Campbell cited myriad ways that Canada is involved with international projects in the public and private sectors that are focused on exploring the moon and beyond. But she also emphasized that Canadian efforts in space do not just go toward exploring its outer reaches, but also have applications at home. 

The agency, Natural Resources Canada and Environment and Climate Change Canada were promised $169 million in this year’s federal budget to deliver and operate a new wildfire monitoring satellite, which is expected to launch in 2028. 

Canada is also part of an atmosphere observation project with NASA that will collect data to anticipate extreme weather events on Earth. 

And in 2022, the agency launched a deep space health care challenge, a competition to develop diagnostic and detection technologies that can be used both on crewed deep-space missions and in remote communities in Canada. 

“The challenges of space push us to innovate the things that we need here on Earth,” said Campbell.

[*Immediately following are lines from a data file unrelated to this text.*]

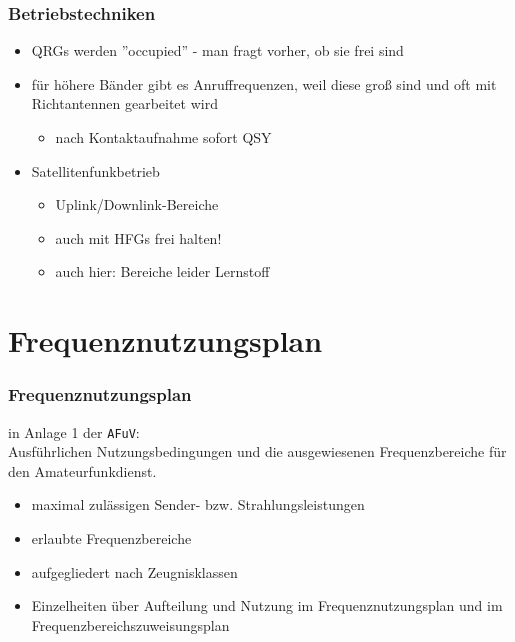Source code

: \begin{frame}
    \frametitle{Betriebstechniken}

    \begin{itemize}
        \item QRGs werden ''occupied'' - man fragt vorher, ob sie frei sind
        \item für höhere Bänder gibt es Anruffrequenzen, weil diese groß sind und oft mit
              Richtantennen gearbeitet wird
        \begin{itemize}
            \item nach Kontaktaufnahme sofort QSY
        \end{itemize}
        \item Satellitenfunkbetrieb
        \begin{itemize}
            \item Uplink/Downlink-Bereiche
            \item auch mit HFGs frei halten!
            \item auch hier: Bereiche leider Lernstoff
        \end{itemize}
    \end{itemize}

\end{frame}

\section[FRQ-Nutzungsplan]{Frequenznutzungsplan}

\begin{frame}
    \frametitle{Frequenznutzungsplan}

    in Anlage 1 der \texttt{AFuV}\cite{afuv}: \\[1em]


    Ausführlichen Nutzungsbedingungen und die ausgewiesenen Frequenzbereiche für
    den Amateurfunkdienst.

    \begin{itemize}
        \item maximal zulässigen Sender- bzw. Strahlungsleistungen
        \item erlaubte Frequenzbereiche
        \item aufgegliedert nach Zeugnisklassen
        \item Einzelheiten über Aufteilung und Nutzung im
              Frequenznutzungsplan und im Frequenzbereichszuweisungsplan
    \end{itemize}
   
\end{frame}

Many moon-related projects, including the rover mission, have received funding from the Lunar Exploration Accelerator Program, a five-year $150-million fund that scientists such as Osinski are hoping will be renewed.

“I would hate us to have all of these missions to the moon in the next two, three years and that be it, and then kind of be back to square one,” Osinski said. “The CSA needs to convince the government that this is a worthwhile endeavour.”

While Campbell said the program has been “highly popular,” she wouldn’t say whether the federal government has committed to funding another term. 

“Additional investments are always welcome,” she said. 

The federal Liberals’ space strategy, released in 2019, committed Canada to remaining a space-faring nation and recognized “the importance of space as a strategic national asset.”